Thomas Nickles Project is pleased to present Peripheries Vol. 2: Echoes Within, the first New York solo exhibition by Havana-based artist Rigo (José Rigoberto Rodríguez Camacho), on view from May 22 through June 22, 2025. Featuring a selection of Rigo’s emotionally charged portraits, the exhibition marks the second installment of the gallery’s Peripheries series—an ongoing curatorial program that investigates the limits of contemporary Cuban art and centers practices working outside traditional frameworks.
Though academically trained, Rigo operates at the margins, resisting categorization through both technique and intention. His paintings, shaped by a raw and intuitive process, move away from the rationality and realism of his earlier figurative work to instead give form to the inner complexities of the human condition. Echoes Within brings this tension to the surface through a chorus of painted faces, at once distorted yet tender, intimate yet unsettling. Each work is a psychological fragment, capturing the contradictions, fragility, and multiplicity that define human life.
“I want each face to establish a reflective dialogue with the public,” Rigo says, “so they can see themselves reflected through their own emotional subjectivity.” His creative process is rooted in spontaneity and emotional immediacy, with some works revealing sharper expressions of grief while others emerge from looser, more gestural abstraction. He begins paintings without predetermined ideas, letting stains, lines, and textures – applied with brushes, hands, and fingers – guide the work. His shift from figuration to abstraction in the early 2000s marked what he calls a “liberation of the imagination,” opening space for intuition, subconscious feeling, and spiritual depth to emerge through layered compositions. His faces become multidimensional portraits of inner life – many selves colliding on a single plane.
Several works in the exhibition are what Rigo calls “illuminated collagraphs.” To make them, he first constructs a printing plate by layering crumpled paper, fabric, wood, and other materials onto thick cardboard. This textured surface is then inked and run through a press, transferring its embossed impression onto a second sheet of cardboard. Rigo then reworks these resulting prints by hand, adding layers of acrylic paint and drawing to create high-relief portraits that further disrupt the boundaries between painting and printmaking.
Rigo’s materials are as diverse as the emotional registers his works evoke. On cardboard, he blends watercolor, India ink, pastel, oil, acrylic, and at times, directly pasting nontraditional materials onto the surface. These media combinations allow him to experiment with color, surface, and emotion in unexpected ways, evoking both the messiness and fleeting clarity of the human experience.
Although his inspirations include well-known artists like Van Gogh, Picasso, and Cuban painter Antonia Eiriz, Rigo’s most vital influence remains his lived experience. “Living in Cuba is already a challenge,” he reflects. For him, making art is both a spiritual practice and a form of survival. His portraits channel the insularity of the island into a broader worldview, one that reaches beyond borders to tap into something deeply human and universally felt.

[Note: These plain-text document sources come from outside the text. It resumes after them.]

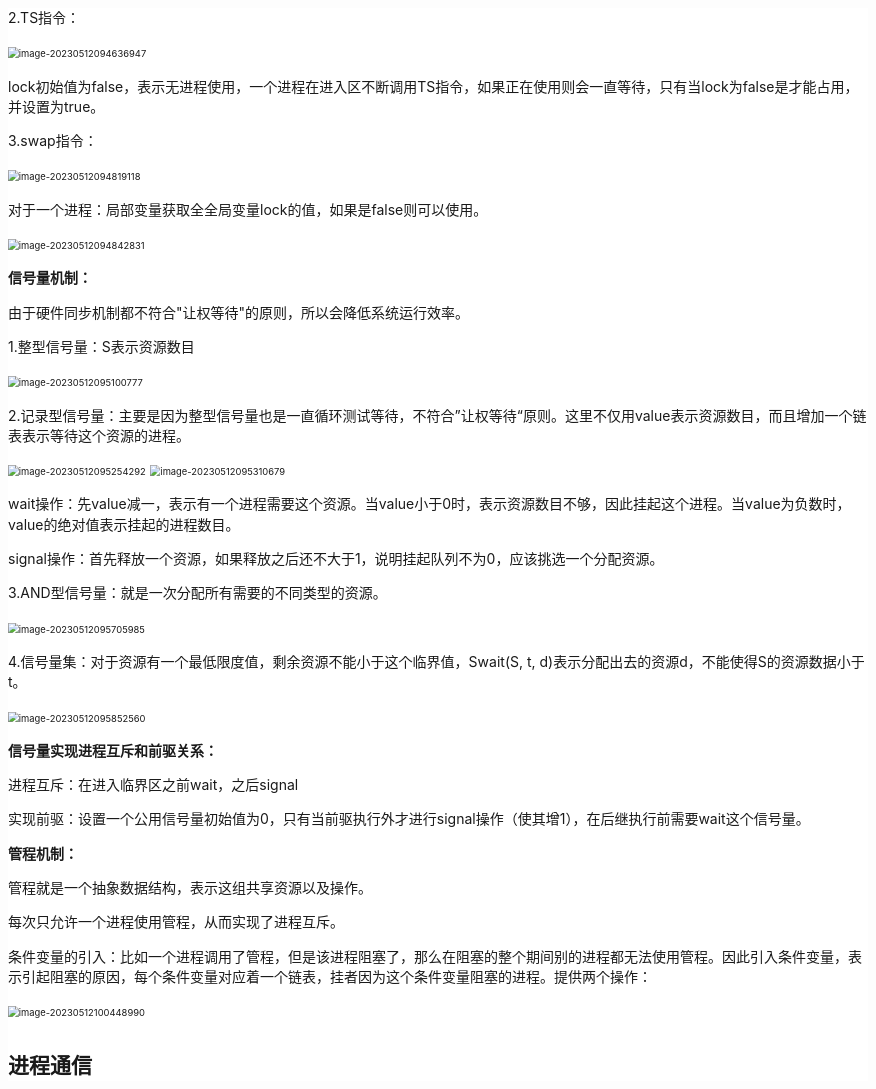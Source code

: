 2.TS指令：

<img src="D:\RegularFile\CSLearning\2.操作系统\image\2-3-1.png" alt="image-20230512094636947" style="zoom:67%;" />

lock初始值为false，表示无进程使用，一个进程在进入区不断调用TS指令，如果正在使用则会一直等待，只有当lock为false是才能占用，并设置为true。

3.swap指令：

<img src="D:\RegularFile\CSLearning\2.操作系统\image\2-3-2.png" alt="image-20230512094819118" style="zoom:67%;" />

对于一个进程：局部变量获取全全局变量lock的值，如果是false则可以使用。

<img src="D:\RegularFile\CSLearning\2.操作系统\image\2-3-3.png" alt="image-20230512094842831" style="zoom:67%;" />

**信号量机制：**

由于硬件同步机制都不符合"让权等待"的原则，所以会降低系统运行效率。

1.整型信号量：S表示资源数目

<img src="D:\RegularFile\CSLearning\2.操作系统\image\2-3-4.png" alt="image-20230512095100777" style="zoom:67%;" />

2.记录型信号量：主要是因为整型信号量也是一直循环测试等待，不符合”让权等待“原则。这里不仅用value表示资源数目，而且增加一个链表表示等待这个资源的进程。

<img src="D:\RegularFile\CSLearning\2.操作系统\image\2-3-5.png" alt="image-20230512095254292" style="zoom:67%;" />

<img src="D:\RegularFile\CSLearning\2.操作系统\image\2-3-6.png" alt="image-20230512095310679" style="zoom:67%;" />

wait操作：先value减一，表示有一个进程需要这个资源。当value小于0时，表示资源数目不够，因此挂起这个进程。当value为负数时，value的绝对值表示挂起的进程数目。

signal操作：首先释放一个资源，如果释放之后还不大于1，说明挂起队列不为0，应该挑选一个分配资源。

3.AND型信号量：就是一次分配所有需要的不同类型的资源。

<img src="D:\RegularFile\CSLearning\2.操作系统\image\2-3-7.png" alt="image-20230512095705985" style="zoom: 67%;" />

4.信号量集：对于资源有一个最低限度值，剩余资源不能小于这个临界值，Swait(S, t, d)表示分配出去的资源d，不能使得S的资源数据小于t。

<img src="D:\RegularFile\CSLearning\2.操作系统\image\2-3-8.png" alt="image-20230512095852560" style="zoom:67%;" />

**信号量实现进程互斥和前驱关系：**

进程互斥：在进入临界区之前wait，之后signal

实现前驱：设置一个公用信号量初始值为0，只有当前驱执行外才进行signal操作（使其增1），在后继执行前需要wait这个信号量。

**管程机制：**

管程就是一个抽象数据结构，表示这组共享资源以及操作。

每次只允许一个进程使用管程，从而实现了进程互斥。

条件变量的引入：比如一个进程调用了管程，但是该进程阻塞了，那么在阻塞的整个期间别的进程都无法使用管程。因此引入条件变量，表示引起阻塞的原因，每个条件变量对应着一个链表，挂者因为这个条件变量阻塞的进程。提供两个操作：

<img src="D:\RegularFile\CSLearning\2.操作系统\image\2-3-9.png" alt="image-20230512100448990" style="zoom:67%;" />

## 进程通信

Echoes Within proposes that art is not a fixed language, it’s a feeling. In a world often defined by exclusion and silence, Rigo’s portraits insist on the urgency of seeing – and of being seen. Continuing the Peripheries series’ mission to broaden how we understand Cuban art, this exhibition encourages us to recognize the emotions we carry, even when we can’t name them. In Rigo’s hands, painting becomes an echo chamber of the soul – each face a quiet revelation, a call to self-recognition.